** Problem **
When the word "list" shows up in a line of the records below, copy that line.

** Input data **
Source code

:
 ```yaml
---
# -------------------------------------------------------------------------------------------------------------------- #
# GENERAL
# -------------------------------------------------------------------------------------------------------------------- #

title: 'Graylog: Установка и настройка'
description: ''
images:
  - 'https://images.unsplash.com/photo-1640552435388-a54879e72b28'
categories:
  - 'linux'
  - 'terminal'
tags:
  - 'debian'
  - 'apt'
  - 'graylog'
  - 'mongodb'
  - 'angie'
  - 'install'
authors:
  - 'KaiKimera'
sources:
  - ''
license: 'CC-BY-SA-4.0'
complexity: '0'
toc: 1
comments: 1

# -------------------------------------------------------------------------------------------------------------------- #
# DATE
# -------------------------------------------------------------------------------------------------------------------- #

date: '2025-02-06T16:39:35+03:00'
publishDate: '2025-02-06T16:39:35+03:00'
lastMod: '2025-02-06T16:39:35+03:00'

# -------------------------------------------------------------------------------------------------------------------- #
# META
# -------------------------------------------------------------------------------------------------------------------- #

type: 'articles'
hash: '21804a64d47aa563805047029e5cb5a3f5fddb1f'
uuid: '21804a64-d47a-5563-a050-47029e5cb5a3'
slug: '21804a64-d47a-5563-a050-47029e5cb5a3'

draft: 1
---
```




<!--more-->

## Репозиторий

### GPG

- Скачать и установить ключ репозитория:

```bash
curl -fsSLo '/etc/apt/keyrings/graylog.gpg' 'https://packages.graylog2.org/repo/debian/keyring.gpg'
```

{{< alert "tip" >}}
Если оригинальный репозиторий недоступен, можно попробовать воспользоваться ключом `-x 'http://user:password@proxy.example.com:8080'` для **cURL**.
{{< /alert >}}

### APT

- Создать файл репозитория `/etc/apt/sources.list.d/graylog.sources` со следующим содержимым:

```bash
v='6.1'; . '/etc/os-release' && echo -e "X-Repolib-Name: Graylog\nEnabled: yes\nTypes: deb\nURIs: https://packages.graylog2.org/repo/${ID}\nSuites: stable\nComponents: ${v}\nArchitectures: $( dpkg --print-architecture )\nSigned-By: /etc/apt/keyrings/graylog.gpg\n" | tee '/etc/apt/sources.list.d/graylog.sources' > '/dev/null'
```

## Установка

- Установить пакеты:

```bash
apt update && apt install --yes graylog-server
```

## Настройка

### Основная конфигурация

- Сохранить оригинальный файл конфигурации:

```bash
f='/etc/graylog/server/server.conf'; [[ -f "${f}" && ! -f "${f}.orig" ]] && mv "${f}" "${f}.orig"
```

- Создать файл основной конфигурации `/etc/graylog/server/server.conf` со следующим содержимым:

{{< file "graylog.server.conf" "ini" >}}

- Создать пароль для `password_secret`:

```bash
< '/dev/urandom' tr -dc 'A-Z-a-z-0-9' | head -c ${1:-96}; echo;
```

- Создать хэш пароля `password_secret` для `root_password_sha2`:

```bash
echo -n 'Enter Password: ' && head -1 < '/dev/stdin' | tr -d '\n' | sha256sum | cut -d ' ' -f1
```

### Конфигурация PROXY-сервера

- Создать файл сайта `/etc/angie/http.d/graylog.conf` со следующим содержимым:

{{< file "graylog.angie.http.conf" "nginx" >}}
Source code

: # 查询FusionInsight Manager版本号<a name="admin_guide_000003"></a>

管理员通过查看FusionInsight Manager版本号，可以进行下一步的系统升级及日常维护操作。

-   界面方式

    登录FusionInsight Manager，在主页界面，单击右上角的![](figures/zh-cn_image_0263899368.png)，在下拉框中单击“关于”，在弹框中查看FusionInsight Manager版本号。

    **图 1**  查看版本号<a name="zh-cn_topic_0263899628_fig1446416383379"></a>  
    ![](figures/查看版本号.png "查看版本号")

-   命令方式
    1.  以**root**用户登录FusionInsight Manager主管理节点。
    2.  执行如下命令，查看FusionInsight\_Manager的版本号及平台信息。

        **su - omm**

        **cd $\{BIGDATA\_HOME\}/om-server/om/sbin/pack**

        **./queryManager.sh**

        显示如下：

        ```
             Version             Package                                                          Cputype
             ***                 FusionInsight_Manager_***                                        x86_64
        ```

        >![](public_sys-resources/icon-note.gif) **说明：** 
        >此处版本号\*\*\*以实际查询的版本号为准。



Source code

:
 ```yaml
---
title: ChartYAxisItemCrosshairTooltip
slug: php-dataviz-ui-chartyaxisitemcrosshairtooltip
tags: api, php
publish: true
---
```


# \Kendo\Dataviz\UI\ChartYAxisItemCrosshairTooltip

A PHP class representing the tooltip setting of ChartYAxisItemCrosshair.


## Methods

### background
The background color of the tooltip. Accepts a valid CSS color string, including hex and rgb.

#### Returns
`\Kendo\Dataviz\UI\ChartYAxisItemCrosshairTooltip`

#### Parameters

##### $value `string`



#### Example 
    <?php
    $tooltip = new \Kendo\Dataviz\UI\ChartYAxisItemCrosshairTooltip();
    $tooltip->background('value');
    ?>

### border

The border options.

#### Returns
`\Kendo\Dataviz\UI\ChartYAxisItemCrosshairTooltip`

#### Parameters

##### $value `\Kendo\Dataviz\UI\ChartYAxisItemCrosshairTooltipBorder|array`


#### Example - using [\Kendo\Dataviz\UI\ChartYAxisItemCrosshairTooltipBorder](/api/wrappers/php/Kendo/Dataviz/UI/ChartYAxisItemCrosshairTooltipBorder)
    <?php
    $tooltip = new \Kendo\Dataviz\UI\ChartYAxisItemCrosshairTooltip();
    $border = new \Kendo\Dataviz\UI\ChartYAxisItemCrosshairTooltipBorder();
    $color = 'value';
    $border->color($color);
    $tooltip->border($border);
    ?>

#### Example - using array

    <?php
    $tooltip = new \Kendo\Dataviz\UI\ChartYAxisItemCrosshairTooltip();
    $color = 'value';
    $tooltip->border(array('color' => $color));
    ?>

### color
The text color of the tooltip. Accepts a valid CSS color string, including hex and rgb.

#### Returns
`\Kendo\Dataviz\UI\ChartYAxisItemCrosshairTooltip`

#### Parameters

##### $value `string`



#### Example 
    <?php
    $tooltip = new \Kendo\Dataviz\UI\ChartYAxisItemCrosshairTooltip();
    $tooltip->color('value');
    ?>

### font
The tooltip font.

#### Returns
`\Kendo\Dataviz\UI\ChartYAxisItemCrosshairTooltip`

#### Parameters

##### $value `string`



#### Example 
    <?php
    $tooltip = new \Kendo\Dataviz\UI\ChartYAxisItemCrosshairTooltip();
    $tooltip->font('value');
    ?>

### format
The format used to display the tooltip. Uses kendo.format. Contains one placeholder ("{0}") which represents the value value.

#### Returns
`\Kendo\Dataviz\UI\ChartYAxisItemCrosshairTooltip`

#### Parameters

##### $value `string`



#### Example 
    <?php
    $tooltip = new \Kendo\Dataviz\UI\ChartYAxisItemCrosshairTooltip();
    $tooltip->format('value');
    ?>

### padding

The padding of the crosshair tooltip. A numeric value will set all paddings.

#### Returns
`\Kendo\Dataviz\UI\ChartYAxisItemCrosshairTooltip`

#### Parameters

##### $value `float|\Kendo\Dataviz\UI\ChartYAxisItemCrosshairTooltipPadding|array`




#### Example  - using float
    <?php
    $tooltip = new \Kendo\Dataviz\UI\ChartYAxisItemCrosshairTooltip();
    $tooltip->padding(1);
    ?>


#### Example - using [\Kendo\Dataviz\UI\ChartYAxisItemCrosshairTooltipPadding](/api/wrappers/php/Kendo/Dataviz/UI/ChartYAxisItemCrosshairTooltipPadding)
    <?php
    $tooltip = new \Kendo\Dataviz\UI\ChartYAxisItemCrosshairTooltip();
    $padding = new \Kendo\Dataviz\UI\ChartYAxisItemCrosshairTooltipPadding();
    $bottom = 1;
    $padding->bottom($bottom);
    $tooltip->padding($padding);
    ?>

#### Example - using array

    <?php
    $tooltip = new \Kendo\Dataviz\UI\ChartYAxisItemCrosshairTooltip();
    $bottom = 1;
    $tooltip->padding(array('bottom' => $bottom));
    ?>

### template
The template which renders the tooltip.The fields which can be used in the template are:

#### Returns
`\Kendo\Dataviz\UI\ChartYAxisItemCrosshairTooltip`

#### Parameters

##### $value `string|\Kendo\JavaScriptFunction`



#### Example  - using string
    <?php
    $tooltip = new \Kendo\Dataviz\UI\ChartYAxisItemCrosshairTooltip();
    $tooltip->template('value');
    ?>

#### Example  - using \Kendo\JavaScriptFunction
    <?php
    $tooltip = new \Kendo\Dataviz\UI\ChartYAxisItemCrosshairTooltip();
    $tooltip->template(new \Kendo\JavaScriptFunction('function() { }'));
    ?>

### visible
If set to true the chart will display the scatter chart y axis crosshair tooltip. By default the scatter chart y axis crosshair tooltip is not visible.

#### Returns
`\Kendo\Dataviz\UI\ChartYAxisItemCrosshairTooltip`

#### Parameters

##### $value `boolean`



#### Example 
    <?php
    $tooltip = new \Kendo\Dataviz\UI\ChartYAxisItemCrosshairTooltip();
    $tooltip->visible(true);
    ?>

** Result of this task **
- Создать файл репозитория `/etc/apt/sources.list.d/graylog.sources` со следующим содержимым:
v='6.1'; . '/etc/os-release' && echo -e "X-Repolib-Name: Graylog\nEnabled: yes\nTypes: deb\nURIs: https://packages.graylog2.org/repo/${ID}\nSuites: stable\nComponents: ${v}\nArchitectures: $( dpkg --print-architecture )\nSigned-By: /etc/apt/keyrings/graylog.gpg\n" | tee '/etc/apt/sources.list.d/graylog.sources' > '/dev/null'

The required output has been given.